_The task_:
Examine each line of the data. Copy those that contain the string "البحث".

_Supplied information_:
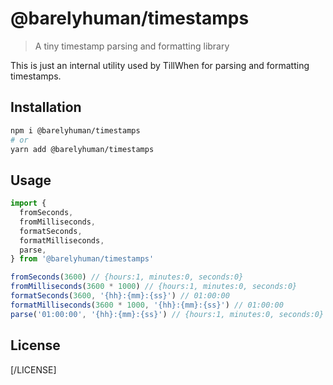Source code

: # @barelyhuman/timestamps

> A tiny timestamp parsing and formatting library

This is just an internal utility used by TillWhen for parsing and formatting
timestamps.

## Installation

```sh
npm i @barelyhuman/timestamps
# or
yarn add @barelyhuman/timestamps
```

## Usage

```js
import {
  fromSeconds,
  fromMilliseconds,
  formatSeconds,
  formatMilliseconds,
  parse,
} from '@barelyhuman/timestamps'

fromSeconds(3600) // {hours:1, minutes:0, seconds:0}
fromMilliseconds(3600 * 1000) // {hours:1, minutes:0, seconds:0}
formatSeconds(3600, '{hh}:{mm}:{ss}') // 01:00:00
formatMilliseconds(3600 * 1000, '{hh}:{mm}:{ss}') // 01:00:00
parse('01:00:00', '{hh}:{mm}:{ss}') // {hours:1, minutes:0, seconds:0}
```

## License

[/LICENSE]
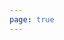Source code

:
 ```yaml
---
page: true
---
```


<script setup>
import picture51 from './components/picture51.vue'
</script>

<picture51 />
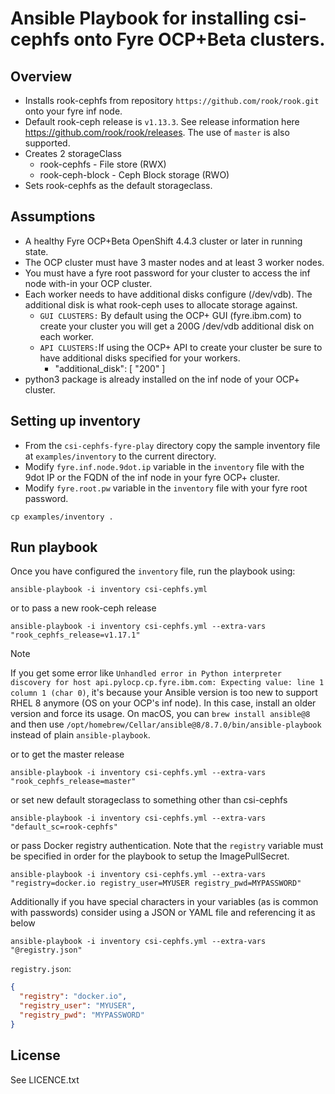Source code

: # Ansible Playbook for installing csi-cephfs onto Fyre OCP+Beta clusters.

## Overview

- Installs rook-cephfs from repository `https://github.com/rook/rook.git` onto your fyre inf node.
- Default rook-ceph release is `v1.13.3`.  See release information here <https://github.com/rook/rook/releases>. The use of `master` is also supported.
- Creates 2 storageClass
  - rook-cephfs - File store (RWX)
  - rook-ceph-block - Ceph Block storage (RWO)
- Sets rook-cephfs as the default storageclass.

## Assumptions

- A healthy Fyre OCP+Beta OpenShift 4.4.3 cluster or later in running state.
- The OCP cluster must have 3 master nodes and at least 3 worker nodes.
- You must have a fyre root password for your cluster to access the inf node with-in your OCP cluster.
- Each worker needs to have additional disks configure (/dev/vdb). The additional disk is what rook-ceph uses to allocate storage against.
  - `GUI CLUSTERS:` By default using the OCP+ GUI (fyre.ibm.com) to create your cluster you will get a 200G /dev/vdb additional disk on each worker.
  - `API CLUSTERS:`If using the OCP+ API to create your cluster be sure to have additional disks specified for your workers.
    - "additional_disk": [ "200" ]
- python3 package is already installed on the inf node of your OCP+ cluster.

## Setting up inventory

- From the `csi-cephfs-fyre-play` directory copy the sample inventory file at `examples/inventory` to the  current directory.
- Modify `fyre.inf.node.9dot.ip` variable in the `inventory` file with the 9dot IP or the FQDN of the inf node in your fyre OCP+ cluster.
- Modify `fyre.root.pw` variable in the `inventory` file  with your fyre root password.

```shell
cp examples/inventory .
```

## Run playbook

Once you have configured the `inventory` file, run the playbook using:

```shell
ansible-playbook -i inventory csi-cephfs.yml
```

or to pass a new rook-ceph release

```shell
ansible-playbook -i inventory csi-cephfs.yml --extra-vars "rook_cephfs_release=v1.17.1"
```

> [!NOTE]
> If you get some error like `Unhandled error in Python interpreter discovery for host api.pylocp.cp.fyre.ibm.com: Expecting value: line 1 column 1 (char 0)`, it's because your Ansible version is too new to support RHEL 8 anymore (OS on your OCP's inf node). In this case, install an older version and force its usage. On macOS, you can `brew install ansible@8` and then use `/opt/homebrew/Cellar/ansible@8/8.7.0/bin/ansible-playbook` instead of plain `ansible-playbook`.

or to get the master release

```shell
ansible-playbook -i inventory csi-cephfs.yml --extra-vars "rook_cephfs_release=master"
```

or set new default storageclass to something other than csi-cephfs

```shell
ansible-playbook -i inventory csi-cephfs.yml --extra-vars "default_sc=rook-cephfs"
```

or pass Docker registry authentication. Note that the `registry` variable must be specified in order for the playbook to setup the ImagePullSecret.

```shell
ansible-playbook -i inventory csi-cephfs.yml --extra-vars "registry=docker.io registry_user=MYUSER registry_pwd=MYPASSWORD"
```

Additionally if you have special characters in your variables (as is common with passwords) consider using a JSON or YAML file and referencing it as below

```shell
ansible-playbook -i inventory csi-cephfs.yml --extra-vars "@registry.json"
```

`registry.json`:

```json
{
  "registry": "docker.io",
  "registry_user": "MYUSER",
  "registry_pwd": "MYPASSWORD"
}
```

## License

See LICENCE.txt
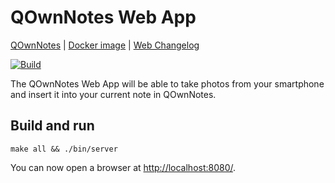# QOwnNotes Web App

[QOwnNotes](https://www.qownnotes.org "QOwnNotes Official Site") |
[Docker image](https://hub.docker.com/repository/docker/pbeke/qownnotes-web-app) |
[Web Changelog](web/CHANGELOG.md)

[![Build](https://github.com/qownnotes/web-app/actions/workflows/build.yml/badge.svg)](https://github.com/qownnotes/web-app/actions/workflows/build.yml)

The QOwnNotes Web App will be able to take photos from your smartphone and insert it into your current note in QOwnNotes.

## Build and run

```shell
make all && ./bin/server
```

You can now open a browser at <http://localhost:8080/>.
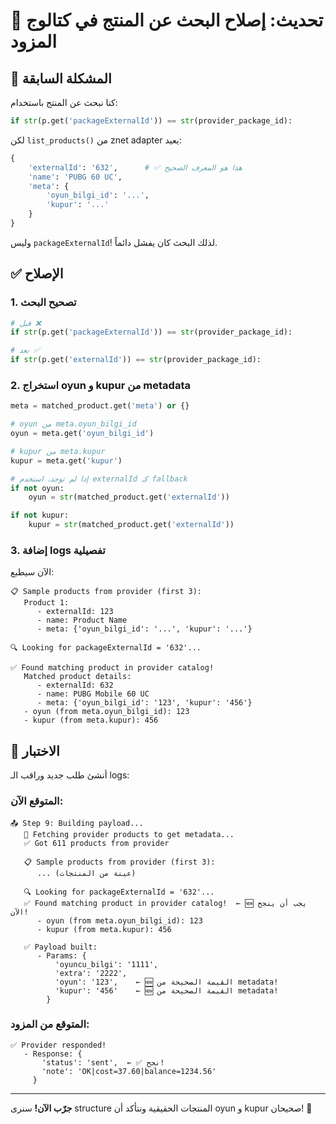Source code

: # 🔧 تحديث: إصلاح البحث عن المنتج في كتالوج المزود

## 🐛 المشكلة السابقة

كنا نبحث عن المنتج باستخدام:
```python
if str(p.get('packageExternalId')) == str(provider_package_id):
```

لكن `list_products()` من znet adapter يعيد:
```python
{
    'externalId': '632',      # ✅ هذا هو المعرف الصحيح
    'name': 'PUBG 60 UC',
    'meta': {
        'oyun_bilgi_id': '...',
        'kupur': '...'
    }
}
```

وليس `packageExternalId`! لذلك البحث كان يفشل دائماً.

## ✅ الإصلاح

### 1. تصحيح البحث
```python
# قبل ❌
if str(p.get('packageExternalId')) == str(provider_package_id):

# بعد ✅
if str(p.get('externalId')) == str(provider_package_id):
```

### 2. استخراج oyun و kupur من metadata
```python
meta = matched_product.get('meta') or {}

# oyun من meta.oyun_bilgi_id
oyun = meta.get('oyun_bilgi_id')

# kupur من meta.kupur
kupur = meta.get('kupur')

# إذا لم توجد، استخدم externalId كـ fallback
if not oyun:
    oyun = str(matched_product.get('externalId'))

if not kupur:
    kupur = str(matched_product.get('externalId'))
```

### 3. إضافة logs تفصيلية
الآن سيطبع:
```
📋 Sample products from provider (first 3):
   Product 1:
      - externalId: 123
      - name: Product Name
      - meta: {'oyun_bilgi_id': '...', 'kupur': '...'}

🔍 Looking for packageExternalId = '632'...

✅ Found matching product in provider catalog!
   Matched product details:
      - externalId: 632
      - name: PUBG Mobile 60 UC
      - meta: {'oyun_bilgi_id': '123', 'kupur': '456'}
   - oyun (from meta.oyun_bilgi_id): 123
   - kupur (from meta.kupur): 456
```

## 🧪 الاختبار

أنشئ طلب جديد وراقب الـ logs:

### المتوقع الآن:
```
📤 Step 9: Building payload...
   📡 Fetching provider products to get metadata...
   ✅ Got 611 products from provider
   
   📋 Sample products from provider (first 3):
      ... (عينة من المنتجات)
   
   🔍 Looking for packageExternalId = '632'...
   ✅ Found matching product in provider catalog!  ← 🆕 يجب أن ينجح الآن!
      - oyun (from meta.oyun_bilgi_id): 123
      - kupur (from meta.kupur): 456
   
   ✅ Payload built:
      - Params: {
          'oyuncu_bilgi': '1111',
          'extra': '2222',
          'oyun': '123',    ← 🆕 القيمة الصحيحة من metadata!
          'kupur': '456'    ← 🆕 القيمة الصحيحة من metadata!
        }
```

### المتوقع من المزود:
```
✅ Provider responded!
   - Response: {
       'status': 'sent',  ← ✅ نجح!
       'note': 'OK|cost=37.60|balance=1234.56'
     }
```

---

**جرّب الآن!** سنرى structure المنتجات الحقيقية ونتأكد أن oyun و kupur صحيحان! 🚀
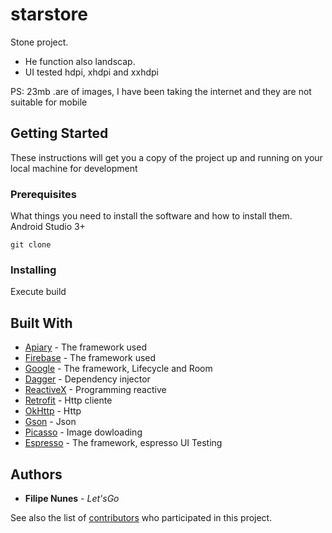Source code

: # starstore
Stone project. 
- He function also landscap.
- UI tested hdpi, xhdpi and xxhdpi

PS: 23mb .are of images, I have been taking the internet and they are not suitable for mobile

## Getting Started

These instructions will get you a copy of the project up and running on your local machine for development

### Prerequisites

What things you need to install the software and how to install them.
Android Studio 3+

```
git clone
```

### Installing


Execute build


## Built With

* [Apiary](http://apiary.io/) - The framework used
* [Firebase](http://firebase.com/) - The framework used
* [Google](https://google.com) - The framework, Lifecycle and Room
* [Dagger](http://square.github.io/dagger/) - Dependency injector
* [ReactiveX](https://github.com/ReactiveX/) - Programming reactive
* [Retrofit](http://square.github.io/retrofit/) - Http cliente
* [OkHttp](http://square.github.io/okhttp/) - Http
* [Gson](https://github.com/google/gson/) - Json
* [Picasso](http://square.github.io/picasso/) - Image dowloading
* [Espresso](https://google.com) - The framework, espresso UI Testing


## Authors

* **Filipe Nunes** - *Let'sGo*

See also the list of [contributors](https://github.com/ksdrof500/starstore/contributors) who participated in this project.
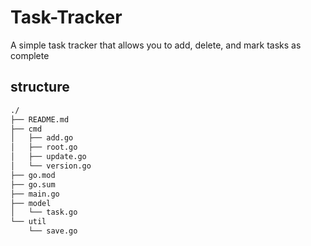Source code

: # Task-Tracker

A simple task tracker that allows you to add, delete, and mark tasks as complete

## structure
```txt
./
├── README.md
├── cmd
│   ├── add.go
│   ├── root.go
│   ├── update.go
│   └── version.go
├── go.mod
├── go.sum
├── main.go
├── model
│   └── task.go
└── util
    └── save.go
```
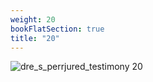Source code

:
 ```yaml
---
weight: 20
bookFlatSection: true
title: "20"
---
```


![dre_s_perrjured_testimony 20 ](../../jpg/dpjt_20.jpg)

_Reply_:
: # 🔧 تحديث: إصلاح البحث عن المنتج في كتالوج المزود
وليس `packageExternalId`! لذلك البحث كان يفشل دائماً.
### 1. تصحيح البحث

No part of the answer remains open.